It’s safe, it works, and it gives a tantalising glimpse of what else might be achieved given sufficient political will

  • Dr Charlotte Summers is a lecturer in intensive care medicine at the University of Cambridge

Most of us have had endured some very dark days in 2020, whether trying to juggle working from home alongside schooling children, worrying about how to pay the bills as a consequence of unemployment or, like me, attempting to balance scientific research alongside clinical work in the fight against Covid-19. As a scientist, I firmly believe that scientific progress will provide the exit strategy from this pandemic. But I’ve often worried that we may not be able to achieve what’s needed to prevent the spread of this virus, or that doing so would take a very long time. Never have I been happier to be proved wrong.

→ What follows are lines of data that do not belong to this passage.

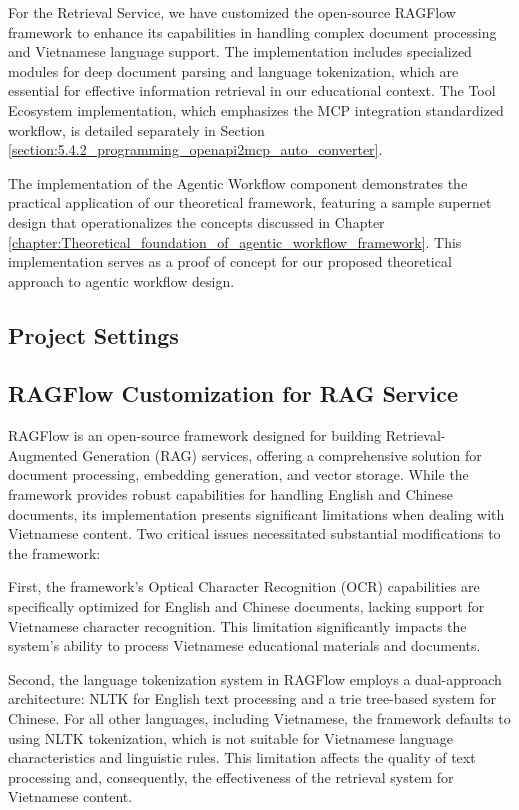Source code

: \documentclass[../Main.tex]{subfiles}
\begin{document}
For the Retrieval Service, we have customized the open-source RAGFlow framework to enhance its capabilities in handling complex document processing and Vietnamese language support. The implementation includes specialized modules for deep document parsing and language tokenization, which are essential for effective information retrieval in our educational context. The Tool Ecosystem implementation, which emphasizes the MCP integration standardized workflow, is detailed separately in Section \ref{section:5.4.2_programming_openapi2mcp_auto_converter}.

The implementation of the Agentic Workflow component demonstrates the practical application of our theoretical framework, featuring a sample supernet design that operationalizes the concepts discussed in Chapter \ref{chapter:Theoretical_foundation_of_agentic_workflow_framework}. This implementation serves as a proof of concept for our proposed theoretical approach to agentic workflow design.

\subsection{Project Settings}
\label{section:5.1.1_project_settings}

\subsection{RAGFlow Customization for RAG Service}
\label{section:5.1.2_ragflow_customization}

RAGFlow is an open-source framework designed for building Retrieval-Augmented Generation (RAG) services, offering a comprehensive solution for document processing, embedding generation, and vector storage. While the framework provides robust capabilities for handling English and Chinese documents, its implementation presents significant limitations when dealing with Vietnamese content. Two critical issues necessitated substantial modifications to the framework:

First, the framework's Optical Character Recognition (OCR) capabilities are specifically optimized for English and Chinese documents, lacking support for Vietnamese character recognition. This limitation significantly impacts the system's ability to process Vietnamese educational materials and documents.

Second, the language tokenization system in RAGFlow employs a dual-approach architecture: NLTK for English text processing and a trie tree-based system for Chinese. For all other languages, including Vietnamese, the framework defaults to using NLTK tokenization, which is not suitable for Vietnamese language characteristics and linguistic rules. This limitation affects the quality of text processing and, consequently, the effectiveness of the retrieval system for Vietnamese content.
\end{document}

Britain is the first country to authorise emergency use of a vaccine for Sars-CoV-2, the virus that causes Covid-19. So how did we get here so quickly? To gain the seal of approval from the Medicines and Healthcare products Regulatory Agency, the UK body that makes sure medicines are safe, the vaccine, developed by Pfizer and BioNTech, has been through three phases of clinical trials. In the third phase, it was administered to more than 43,000 volunteers with no serious safety concern. The data shows that the vaccine is 95% effective at preventing the development of Covid, with similar efficacy observed across age, gender, race and ethnicity groups, including older adults.